Ministers are preparing to offer vaccines to all over-18s within weeks to help halt the spread of the Indian variant.

So far only adults aged 30 and over have been invited for their jabs and health leaders are focusing their efforts on giving older people their second dose.

But it is understood officials are planning to open up the eligibility to all age groups amid concerns the Indian strain – which has been renamed as the ‘Delta variant’ – is spreading very quickly among the young.

In a speech today Health Secretary Matt Hancock praised the country’s ‘extraordinary vaccine heroes’ — including healthcare staff and volunteers. 

Government figures today showed three quarters of adults have had one dose and almost half have had a second dose. 

108,607 first doses were dished out across the UK yesterday, taking the country’s total to 39.6million. 

And another 338,565 second doses were also given out, meaning nearly 26.1million people are fully vaccinated in the country (49.5 per cent).

NHS England’s lead for the vaccination programme, Dr Emily Lawson said the three-quarter mark was ‘another huge milestone’ and added: ‘The Covid-19 vaccine is our most effective weapon against coronavirus and there has never been a more important time to get protected.’ 

Mandatory vaccines could mean that only staff who have been vaccinated are allowed into a care home and those who haven’t would be refused work.

The Department of Health launched a public consultation on the policy earlier this year and are expected to come to a decision by July.

SAGE has said at least 80 per cent of staff and 90 per cent of residents need to be immunised to provide a minimum level of protection against Covid outbreaks.

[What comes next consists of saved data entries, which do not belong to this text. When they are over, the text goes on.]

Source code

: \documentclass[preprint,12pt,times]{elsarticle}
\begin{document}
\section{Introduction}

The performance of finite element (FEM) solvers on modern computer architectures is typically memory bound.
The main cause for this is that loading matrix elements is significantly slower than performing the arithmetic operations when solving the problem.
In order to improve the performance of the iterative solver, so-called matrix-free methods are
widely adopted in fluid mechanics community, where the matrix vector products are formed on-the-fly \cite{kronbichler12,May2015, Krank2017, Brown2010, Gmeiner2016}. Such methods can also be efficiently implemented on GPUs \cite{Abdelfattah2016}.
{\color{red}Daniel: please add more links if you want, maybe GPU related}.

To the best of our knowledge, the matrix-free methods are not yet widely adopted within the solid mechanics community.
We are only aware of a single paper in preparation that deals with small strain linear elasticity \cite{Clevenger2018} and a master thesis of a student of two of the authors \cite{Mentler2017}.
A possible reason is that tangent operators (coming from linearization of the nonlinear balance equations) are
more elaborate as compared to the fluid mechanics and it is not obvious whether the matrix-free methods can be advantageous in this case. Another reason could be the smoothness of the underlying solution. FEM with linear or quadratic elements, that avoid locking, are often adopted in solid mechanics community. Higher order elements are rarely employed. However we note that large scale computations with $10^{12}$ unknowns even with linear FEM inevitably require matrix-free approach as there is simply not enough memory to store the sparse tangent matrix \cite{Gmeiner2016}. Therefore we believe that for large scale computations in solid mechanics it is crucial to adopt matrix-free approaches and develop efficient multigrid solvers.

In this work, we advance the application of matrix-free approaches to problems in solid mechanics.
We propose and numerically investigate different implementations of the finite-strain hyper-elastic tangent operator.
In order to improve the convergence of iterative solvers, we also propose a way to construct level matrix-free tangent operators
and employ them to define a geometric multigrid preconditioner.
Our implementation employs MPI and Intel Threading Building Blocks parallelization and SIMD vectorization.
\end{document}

Mr Hancock said carers had a ‘duty of care’ to the elderly people they worked with, suggesting it would be irresponsible for them not to get a jab.

The sector is divided on the issue and Kelly Andrews, organiser at the GMB workers’ union, said in April: ‘Mandating vaccination is an incredibly bad idea. 

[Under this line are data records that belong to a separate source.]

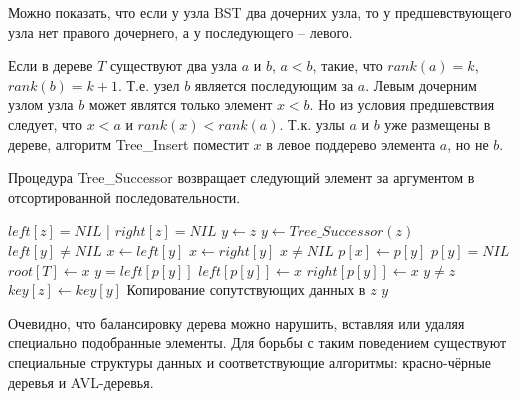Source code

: Можно показать, что если у узла BST два дочерних узла, то у предшевствующего узла нет правого дочернего, а у последующего -- левого.

Если в дереве $T$ существуют два узла $a$ и $b$, $a < b$, такие, что $rank(a) = k$, $rank(b) = k+1$. Т.е. узел $b$ является последующим за $a$. Левым дочерним узлом узла $b$ может являтся только элемент $x < b$. Но из условия предшевствия следует, что $x < a$ и $rank(x) < rank(a)$. Т.к. узлы $a$ и $b$ уже размещены в дереве, алгоритм Tree\_Insert поместит $x$ в левое поддерево элемента $a$, но не $b$.

Процедура Tree\_Successor возвращает следующий элемент за аргументом в отсортированной последовательности.

\begin{codebox}
\li \If $left[z] = NIL$ | $right[z] = NIL$
\li   \Then $y \gets z$
\li   \Else $y \gets Tree\_Successor(z)$
  \End
\li \If $left[y] \neq NIL$
\li   \Then $x \gets left[y]$
\li   \Else $x \gets right[y]$
  \End
\li \If $x \neq NIL$
\li   \Then $p[x] \gets p[y]$
  \End
\li \If $p[y] = NIL$
\li   \Then $root[T] \gets x$
\li   \Else \If $y = left[p[y]]$
\li         \Then $left[p[y]] \gets x$
\li         \Else $right[p[y]] \gets x$
  \End
\End
\li \If $y \neq z$
\li   \Then $key[z] \gets key[y]$
\li   \Comment Копирование сопутствующих данных в $z$
  \End
\li \Return $y$
\End
\end{codebox}

Очевидно, что балансировку дерева можно нарушить, вставляя или удаляя специально подобранные элементы. Для борьбы с таким поведением существуют специальные структуры данных и соответствующие алгоритмы: красно-чёрные деревья и AVL-деревья.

‘There will undoubtedly be care workers who cannot receive the vaccine due to health or pregnancy reasons, and they will be left outside of the scope of the scheme.’

In a submission to the Government consultation the Equality and Human Rights Commission said: ‘In legislating for mandatory vaccination the Government is right to prioritise protection of the right to life for residents and staff.

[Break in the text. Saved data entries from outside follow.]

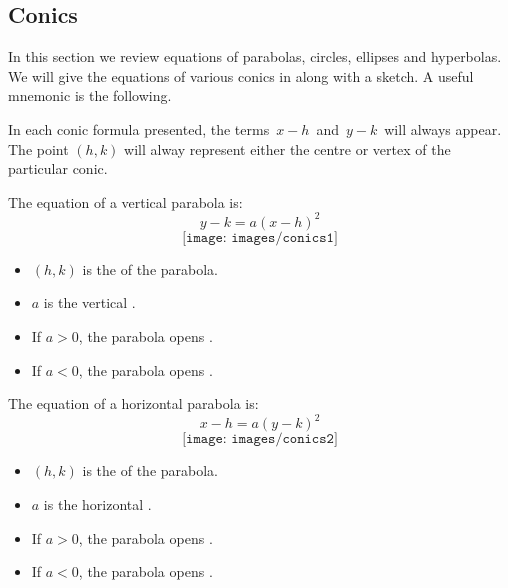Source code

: \subsection{Conics}\label{sec:Conics}

In this section we review equations of parabolas, circles, ellipses and hyperbolas.
We will give the equations of various conics in  along with a sketch.
A useful mnemonic is the following.\\

\begin{formulabox}[Mnemonic]
In each conic formula presented, the terms $\,x-h\,$ and $\,y-k\,$ will always appear. 
The point $(h,k)$ will alway represent either the centre or vertex of the particular conic.
\end{formulabox}


\bigskip\noindent
{} The equation of a vertical parabola is:
$$y-k=a(x-h)^2$$
$$\texttt{[image: images/conics1]}$$
\begin{multicols}{2}
\begin{itemize}
	\item $(h,k)$ is the  of the parabola.
	\item $a$ is the vertical . 
	\item If $a>0$, the parabola opens .
	\item If $a<0$, the parabola opens .
\end{itemize}
\end{multicols}

\bigskip\noindent
{} The equation of a horizontal parabola is:
$$x-h=a(y-k)^2$$
$$\texttt{[image: images/conics2]}$$
\begin{multicols}{2}
\begin{itemize}
	\item $(h,k)$ is the  of the parabola.
	\item $a$ is the horizontal . 
	\item If $a>0$, the parabola opens .
	\item If $a<0$, the parabola opens .
\end{itemize}
\end{multicols}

‘In our view it is therefore reasonable to require care home staff to be vaccinated in order to work directly with older and disabled people, subject to some important safeguards to ensure the requirement remains proportionate and to minimise the risk of unlawful discrimination or breaches of care workers’ human rights.’

It said that if vaccination was made law for care workers it should not be permanent and should have a ‘sunset clause’ requiring that it have an expiry date or need to be extended after a certain amount of time.

NHS England statistics show that, by May 23, 392,112 out of 472,534 care staff in homes for older adults had had their first vaccine dose (83 per cent).

And 300,636 had had both doses by that date (64 per cent). 

This varied across regions and just 75 per cent of care workers in London have had a jab, meaning one in four is still unvaccinated.

Coverage was highest in the North East & Yorkshire and in the South West, where more than 85 per cent were protected and almost seven in 10 fully immunised.

By comparison, 95 per cent of residents had been vaccinated with one dose and 86 per cent with two.